A high-performance CUDA implementation of "Ray Tracing in One Weekend" that demonstrates the power of GPU optimization through a series of progressive improvements. 📘 Read the full article: CUDA Ray Tracing 2x Faster Than RTX
2560x1440 resolution, 50 max depth, 3000 samples, 3400ms on an RTX 3080.
This project started as a naive CUDA port running at 2.5 seconds per frame and was optimized down to 9 milliseconds per frame - a 277x speedup! Each optimization tackled specific GPU bottlenecks:
- Eliminated Recursion
- Precomputed Bounding Boxes
- Early Ray Termination
- Structure of Arrays (SoA)
- Memory Alignment
- Russian Roulette Sampling
- Constant Memory Usage
- NVIDIA's RNG (PCG+LCG)
- Branchless Materials
- CUDA↔OpenGL Interop
- Cache Hit Rate: Almost perfect cache hit rate, everything fit's in L1 cache
- Memory Requests: Reduced global memory requests
- Warp Efficiency: Eliminated divergent branching in material sampling
- Register Pressure: Minimized through explicit stack management, constant memory, and elimination of recursion
- CPU/GPU rendering modes: Press F2 to toggle rendering modes
- BVH Acceleration Structure with Surface Area Heuristic (SAH) construction
- Advanced Sampling: Russian Roulette path termination and importance sampling
- Memory Optimized: Structure of Arrays (SoA) layout for cache efficiency
- Real-time Performance: Optimized for interactive frame rates
- Direct GPU Rendering: CUDA↔OpenGL interop for zero-copy display
- Frames in flight: Less waiting for CPU each frame
- Press F2 to toggle between CPU and GPU rendering.
- Press M to toggle camera movement.
- Window is resizeable.
- Visual Studio 2022 (with MSVC compiler)
- CUDA Toolkit 12.6 or later is tested
- CMake 3.18 or later
-
Clone the repository
git clone https://github.com/karimsayedre/CUDA-Ray-Tracing-In-One-Weekend.git cd CUDA-Ray-Tracing-In-One-Weekend
-
Generate build files
mkdir build cd build cmake ..
-
Run the Visual Studio solution
./RayTracingInOneWeekend.sln
sm120 compilation is currently disabled because it's buggy in CUDA 12.9.
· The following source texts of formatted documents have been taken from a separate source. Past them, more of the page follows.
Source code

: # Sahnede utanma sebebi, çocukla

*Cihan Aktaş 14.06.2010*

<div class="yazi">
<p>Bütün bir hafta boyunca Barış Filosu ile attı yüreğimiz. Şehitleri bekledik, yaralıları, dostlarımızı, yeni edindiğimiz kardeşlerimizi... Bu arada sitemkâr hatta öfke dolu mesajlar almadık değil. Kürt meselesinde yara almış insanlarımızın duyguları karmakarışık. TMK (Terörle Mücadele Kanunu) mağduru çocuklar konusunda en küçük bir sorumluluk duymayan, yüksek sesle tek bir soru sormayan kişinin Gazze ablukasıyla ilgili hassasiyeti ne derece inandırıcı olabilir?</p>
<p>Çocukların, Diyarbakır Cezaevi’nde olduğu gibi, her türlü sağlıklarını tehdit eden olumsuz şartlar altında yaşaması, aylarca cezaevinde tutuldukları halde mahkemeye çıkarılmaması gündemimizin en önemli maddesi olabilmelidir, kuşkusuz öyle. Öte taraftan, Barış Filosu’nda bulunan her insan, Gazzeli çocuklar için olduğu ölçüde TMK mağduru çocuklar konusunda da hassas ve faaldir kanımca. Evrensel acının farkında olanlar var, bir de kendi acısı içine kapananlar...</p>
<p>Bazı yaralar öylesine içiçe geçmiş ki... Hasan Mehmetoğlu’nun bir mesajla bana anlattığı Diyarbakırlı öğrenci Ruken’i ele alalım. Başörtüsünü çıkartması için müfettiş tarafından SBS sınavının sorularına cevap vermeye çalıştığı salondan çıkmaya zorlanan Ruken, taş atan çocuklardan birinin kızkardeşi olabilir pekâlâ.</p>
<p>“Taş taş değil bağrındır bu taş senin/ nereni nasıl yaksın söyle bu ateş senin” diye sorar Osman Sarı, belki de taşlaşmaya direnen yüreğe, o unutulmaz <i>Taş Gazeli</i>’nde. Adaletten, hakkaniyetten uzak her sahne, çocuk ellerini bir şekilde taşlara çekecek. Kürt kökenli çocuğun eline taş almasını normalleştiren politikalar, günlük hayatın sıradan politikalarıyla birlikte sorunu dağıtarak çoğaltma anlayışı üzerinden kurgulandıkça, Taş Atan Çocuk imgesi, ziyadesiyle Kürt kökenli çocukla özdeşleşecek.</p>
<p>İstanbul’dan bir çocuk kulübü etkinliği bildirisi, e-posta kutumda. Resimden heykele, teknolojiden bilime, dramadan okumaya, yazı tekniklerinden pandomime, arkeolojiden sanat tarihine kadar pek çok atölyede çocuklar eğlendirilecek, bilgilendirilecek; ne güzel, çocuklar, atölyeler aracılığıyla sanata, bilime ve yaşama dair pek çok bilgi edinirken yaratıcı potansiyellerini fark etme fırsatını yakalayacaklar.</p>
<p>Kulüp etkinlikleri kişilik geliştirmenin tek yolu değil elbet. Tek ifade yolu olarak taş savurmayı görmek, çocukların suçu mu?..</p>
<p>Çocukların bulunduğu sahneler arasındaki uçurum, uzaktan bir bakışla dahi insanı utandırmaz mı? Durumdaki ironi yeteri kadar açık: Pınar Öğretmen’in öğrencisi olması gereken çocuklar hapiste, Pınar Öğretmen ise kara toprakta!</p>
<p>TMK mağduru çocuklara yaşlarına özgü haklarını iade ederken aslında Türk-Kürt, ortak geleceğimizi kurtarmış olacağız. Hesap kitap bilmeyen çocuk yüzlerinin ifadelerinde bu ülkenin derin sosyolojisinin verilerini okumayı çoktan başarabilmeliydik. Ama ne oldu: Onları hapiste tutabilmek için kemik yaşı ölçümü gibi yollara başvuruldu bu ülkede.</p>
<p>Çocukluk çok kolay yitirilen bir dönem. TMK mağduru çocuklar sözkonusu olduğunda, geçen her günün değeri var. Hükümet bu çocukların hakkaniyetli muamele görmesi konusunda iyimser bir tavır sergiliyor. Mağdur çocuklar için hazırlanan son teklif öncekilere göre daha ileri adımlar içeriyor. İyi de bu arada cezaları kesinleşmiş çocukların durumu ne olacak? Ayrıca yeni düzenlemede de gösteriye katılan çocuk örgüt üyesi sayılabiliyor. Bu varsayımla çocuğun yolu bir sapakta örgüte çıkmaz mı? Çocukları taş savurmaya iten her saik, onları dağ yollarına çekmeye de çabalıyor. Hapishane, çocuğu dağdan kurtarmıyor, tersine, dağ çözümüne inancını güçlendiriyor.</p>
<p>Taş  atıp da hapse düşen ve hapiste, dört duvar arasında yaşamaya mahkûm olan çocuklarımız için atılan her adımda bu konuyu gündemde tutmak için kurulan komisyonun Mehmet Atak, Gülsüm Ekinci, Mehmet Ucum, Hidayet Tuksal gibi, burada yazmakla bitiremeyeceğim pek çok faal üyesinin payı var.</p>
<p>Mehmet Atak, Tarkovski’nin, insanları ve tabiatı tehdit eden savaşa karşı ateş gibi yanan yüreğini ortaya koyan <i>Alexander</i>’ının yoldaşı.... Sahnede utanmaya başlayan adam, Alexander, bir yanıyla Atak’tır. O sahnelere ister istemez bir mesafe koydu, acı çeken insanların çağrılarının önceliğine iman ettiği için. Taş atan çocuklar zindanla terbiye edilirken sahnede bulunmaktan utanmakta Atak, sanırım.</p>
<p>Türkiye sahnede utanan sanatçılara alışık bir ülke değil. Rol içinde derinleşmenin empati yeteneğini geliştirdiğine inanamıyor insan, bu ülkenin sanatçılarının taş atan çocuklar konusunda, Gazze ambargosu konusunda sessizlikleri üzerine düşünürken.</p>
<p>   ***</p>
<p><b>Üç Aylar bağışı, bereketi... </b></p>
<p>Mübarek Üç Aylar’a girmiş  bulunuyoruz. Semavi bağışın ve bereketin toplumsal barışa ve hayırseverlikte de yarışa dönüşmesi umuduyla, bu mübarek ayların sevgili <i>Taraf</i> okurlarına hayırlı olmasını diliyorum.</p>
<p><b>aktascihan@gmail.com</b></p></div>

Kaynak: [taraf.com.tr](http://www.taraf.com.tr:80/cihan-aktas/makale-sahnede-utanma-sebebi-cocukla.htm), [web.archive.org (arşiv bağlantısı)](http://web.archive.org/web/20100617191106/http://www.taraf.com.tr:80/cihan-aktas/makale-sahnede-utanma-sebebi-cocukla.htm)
The project uses a simple CMake setup that automatically detects CUDA and configures the necessary compiler flags for optimal performance.
The most impactful optimization was restructuring from Object-Oriented Arrays (AoS) to Structure of Arrays (SoA):
Before (AoS):
class Sphere : public Hittable {
Vec3 center;
float radius;
};
After (SoA):
struct Spheres {
Vec3* center; // packed sequentially
float* radius; // packed sequentially
uint32_t count;
};
Replaced recursive tree traversal with an explicit stack to eliminate register pressure:
__device__ bool Hit(const Ray& r, float tMin, float tMax, HitRecord& rec) const
{
Hittable* stack[16];
int stack_ptr = 0;
// Iterative traversal logic...
}
Used a lightweight PCG+LCG from NVIDIA replacing CUDA's curand for significant performance gains in sampling-heavy workloads.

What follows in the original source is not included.